EXERCISE INSTRUCTIONS –
Search the records for "variables". Copy every line where it appears.

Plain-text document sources
*** Block opens ***
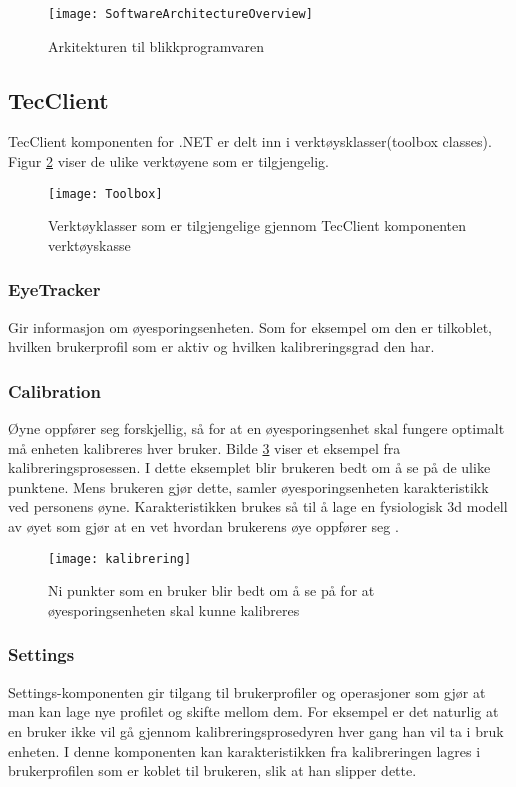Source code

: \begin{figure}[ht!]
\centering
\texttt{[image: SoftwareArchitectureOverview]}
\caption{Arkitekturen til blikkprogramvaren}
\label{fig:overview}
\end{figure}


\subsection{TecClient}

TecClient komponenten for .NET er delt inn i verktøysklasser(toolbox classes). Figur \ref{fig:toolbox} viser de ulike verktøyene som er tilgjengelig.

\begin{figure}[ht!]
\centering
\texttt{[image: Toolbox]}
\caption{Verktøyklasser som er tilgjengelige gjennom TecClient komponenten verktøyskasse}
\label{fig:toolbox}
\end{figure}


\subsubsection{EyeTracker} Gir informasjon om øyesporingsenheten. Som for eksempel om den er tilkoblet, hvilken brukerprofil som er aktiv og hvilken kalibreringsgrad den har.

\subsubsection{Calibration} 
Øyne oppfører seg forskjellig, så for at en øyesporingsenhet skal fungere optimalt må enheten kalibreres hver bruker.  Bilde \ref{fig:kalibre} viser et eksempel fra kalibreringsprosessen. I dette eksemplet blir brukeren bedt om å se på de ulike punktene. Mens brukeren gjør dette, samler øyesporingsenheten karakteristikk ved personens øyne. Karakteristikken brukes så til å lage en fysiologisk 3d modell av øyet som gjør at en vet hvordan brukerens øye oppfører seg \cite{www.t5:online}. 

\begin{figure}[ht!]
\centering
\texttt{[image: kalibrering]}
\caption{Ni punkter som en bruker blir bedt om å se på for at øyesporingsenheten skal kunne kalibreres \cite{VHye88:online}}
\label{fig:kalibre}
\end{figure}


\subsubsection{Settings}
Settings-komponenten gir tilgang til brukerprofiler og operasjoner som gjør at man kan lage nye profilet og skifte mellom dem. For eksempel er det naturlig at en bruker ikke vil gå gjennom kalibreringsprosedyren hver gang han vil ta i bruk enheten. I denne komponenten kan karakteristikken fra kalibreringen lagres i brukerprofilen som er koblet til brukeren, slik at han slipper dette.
*** Block closes ***
*** Block opens ***
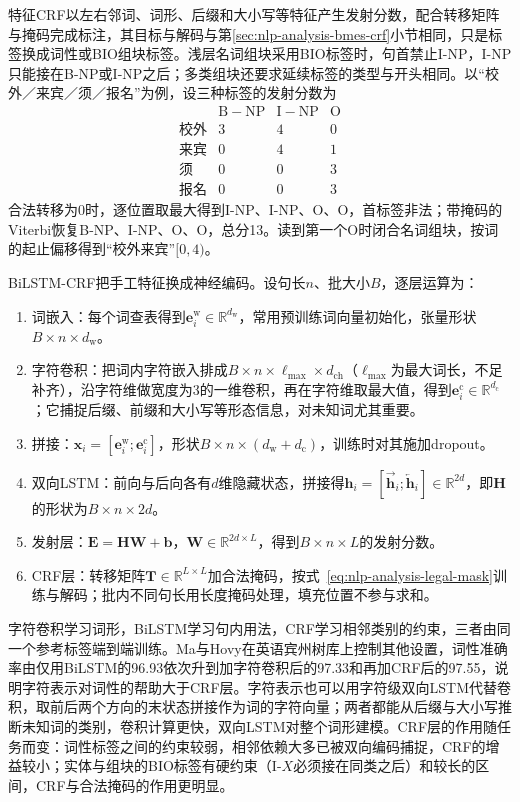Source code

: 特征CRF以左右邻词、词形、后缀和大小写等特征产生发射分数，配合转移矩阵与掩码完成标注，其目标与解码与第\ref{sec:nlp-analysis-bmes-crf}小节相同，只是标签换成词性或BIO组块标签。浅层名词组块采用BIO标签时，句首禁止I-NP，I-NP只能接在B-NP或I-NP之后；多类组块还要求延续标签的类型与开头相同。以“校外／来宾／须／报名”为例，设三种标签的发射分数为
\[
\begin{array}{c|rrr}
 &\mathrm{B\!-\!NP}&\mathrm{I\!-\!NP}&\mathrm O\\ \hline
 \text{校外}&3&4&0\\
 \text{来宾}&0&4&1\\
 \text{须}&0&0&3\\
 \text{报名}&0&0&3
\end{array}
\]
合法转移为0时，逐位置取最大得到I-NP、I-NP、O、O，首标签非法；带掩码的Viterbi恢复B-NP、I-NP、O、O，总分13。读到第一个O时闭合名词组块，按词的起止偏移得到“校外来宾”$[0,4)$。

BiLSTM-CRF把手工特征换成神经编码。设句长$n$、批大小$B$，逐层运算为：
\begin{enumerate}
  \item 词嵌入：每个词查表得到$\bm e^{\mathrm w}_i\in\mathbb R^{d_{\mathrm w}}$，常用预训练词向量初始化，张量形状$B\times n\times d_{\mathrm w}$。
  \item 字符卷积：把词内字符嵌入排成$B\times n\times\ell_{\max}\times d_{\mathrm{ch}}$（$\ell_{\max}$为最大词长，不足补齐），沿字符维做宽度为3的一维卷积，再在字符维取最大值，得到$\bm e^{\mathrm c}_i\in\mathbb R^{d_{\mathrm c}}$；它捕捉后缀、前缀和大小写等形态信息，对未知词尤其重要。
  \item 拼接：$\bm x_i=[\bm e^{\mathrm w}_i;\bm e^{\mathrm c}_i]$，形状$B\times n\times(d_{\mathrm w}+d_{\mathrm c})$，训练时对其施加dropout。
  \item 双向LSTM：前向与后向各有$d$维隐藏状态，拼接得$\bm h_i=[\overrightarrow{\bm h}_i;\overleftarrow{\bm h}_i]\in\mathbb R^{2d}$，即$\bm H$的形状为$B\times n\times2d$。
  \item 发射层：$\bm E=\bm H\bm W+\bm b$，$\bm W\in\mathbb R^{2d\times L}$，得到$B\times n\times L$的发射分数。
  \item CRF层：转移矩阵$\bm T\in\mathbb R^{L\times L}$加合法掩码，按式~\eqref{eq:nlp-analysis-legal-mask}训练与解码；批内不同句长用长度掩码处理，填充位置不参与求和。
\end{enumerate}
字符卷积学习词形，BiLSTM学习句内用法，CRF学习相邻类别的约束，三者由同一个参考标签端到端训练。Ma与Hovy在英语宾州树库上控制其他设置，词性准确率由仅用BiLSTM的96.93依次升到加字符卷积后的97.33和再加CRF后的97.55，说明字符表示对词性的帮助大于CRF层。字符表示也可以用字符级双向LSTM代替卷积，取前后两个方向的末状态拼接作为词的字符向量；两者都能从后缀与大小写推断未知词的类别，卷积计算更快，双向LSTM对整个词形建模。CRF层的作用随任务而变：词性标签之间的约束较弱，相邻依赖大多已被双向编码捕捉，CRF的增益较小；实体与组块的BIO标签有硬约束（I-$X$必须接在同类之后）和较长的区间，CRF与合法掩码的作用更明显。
*** Block closes ***
*** Block opens ***
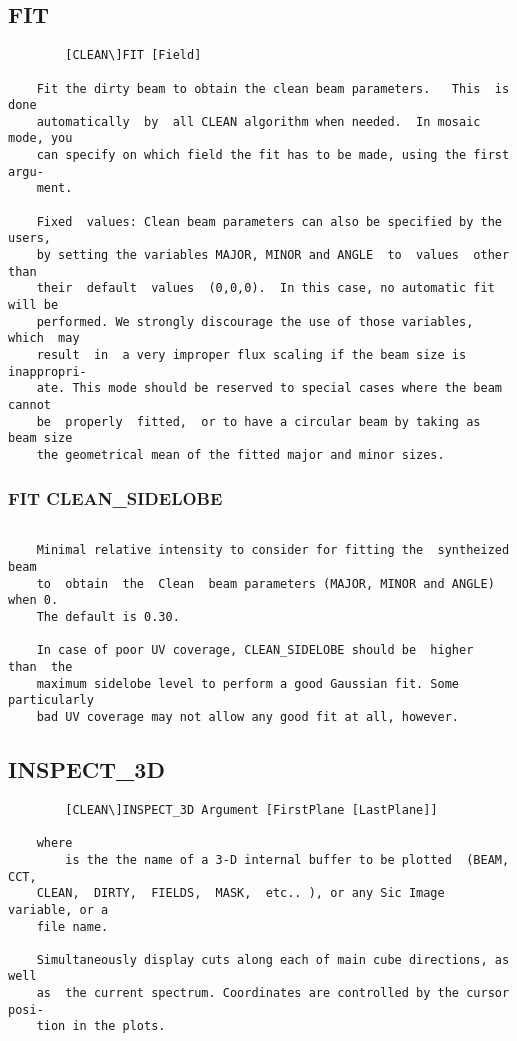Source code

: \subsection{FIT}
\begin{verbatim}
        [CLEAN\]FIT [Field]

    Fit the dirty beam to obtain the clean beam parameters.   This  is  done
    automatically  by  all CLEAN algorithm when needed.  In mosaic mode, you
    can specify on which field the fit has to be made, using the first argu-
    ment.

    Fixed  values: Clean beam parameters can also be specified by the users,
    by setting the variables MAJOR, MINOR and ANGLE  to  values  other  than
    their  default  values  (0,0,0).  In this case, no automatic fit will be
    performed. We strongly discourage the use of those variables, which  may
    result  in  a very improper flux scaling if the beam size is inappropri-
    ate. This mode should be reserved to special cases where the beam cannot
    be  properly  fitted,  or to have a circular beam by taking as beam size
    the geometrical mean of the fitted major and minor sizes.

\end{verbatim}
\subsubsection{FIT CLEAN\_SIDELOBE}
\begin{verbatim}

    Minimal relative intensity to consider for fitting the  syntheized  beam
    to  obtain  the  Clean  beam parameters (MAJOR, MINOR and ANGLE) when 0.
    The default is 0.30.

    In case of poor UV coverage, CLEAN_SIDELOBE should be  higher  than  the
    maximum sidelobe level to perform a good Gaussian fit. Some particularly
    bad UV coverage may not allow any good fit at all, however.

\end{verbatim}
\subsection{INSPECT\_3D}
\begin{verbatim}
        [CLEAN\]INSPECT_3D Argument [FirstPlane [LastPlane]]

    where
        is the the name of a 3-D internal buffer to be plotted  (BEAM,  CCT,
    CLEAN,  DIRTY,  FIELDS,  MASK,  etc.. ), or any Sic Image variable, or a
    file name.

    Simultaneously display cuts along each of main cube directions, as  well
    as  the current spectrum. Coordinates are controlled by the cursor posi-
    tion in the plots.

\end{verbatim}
*** Block closes ***
RESPONSE –
    by setting the variables MAJOR, MINOR and ANGLE  to  values  other  than
    performed. We strongly discourage the use of those variables, which  may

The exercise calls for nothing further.